You’ve heard it before, and we’ll say it again: Face masks are a critical defense against the spread of the COVID-19 pandemic. If you don’t have COVID-19, wearing a mask can decrease the chance of becoming infected by preventing viral particles from entering your mouth and nose. If you have COVID-19, whether or not you’re showing COVID-19 symptoms, a face mask will act as a barrier to help prevent the virus from spreading to other people.
“Unless you’re tested every single day, you won’t know if you do not have the virus or if you’re an asymptomatic carrier,” said Mary Beth Graham, MD, infectious disease specialist. “That’s why wearing the mask is important.”
Masking up became even more serious when the Centers for Disease Control and Prevention updated their guidance to state that COVID-19 can be spread through airborne transmission. This means small droplets and particles infected with the virus can stay in the air over long distances (greater than six feet, the standard distance for social distancing) and for long times (hours instead of minutes).
“Most respiratory viruses typically remain infectious only if they’re in large droplets that fall to the ground within six feet. However, this particular virus can remain infectious in smaller droplets that can remain suspended in air and travel more than 6 feet. When someone is singing or yelling, particles can be projected out even further,” Dr. Graham said.
However, face masks lose their effectiveness when they aren’t worn properly. These are the CDC-recommended mask guidelines you should be following.
The Correct Way to Wear a Face Mask
- Clean your hands. Before putting on your face mask, wash your hands or clean them with sanitizer.
- Grab the mask by the ear strings. The cloth part of your mask is the part that would come in direct contact with the virus particles, so you should handle your mask by the ear strings. This also applies when taking off your mask.
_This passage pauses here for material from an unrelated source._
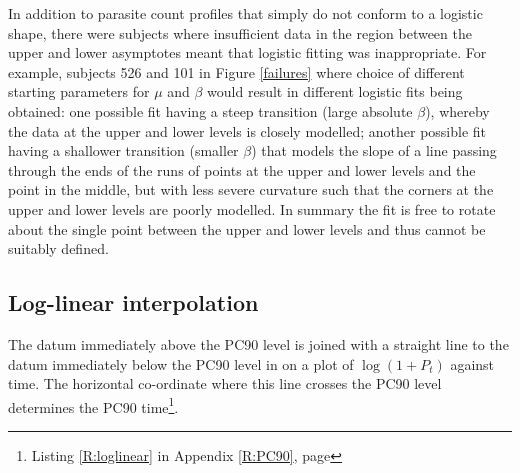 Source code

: In addition to parasite count profiles that simply do not conform to a logistic shape, there were subjects where insufficient data in the region between the upper and lower asymptotes meant that logistic fitting was inappropriate. For example, subjects 526 and 101 in Figure \ref{failures} where choice of different starting parameters for $\mu$ and $\beta$ would result in different logistic fits being obtained: one possible fit having a steep transition (large absolute $\beta$), whereby the data at the upper and lower levels is closely modelled; another possible fit having a shallower transition (smaller $\beta$) that models the slope of a line passing through the ends of the runs of points at the upper and lower levels and the point in the middle, but with less severe curvature such that the corners at the upper and lower levels are poorly modelled. In summary the fit is free to rotate about the single point between the upper and lower levels and thus cannot be suitably defined.

\subsection{Log-linear interpolation}
The datum immediately above the PC90 level is joined with a straight line to the datum immediately below the PC90 level in on a plot of $\log(1+P_{t})$ against time. The horizontal co-ordinate where this line crosses the PC90 level determines the PC90 time\footnote{Listing \ref{R:loglinear} in Appendix \ref{R:PC90}, page \pageref{R:loglinear}}.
- Cover your mouth, nose and chin with the mask. Only covering your mouth with a face mask does not completely protect you from spreading or becoming infected with COVID-19, because droplets infected with the virus can settle in your mouth and nose. “Most droplets come out of your mouth when speaking, but droplets can come out of your nose, too while breathing. That’s why people should cover their nose and their mouth,” Dr. Graham said.
- Check for gaps. A properly sized face mask will have minimal gaps under the chin and at the sides. Noticeable gaps between your skin and the mask can allow infected droplets to slip in and out.
- When removing your face mask, repeat steps 1 and 2. You wear your mask to protect yourself from harmful germs. Not taking proper precaution when removing your face mask could actually undo all that work that your mask did for you.
- Fold the outside corners together. This keeps any infected particles on the outside of your mask from spreading throughout your home, car or wherever you take off your mask.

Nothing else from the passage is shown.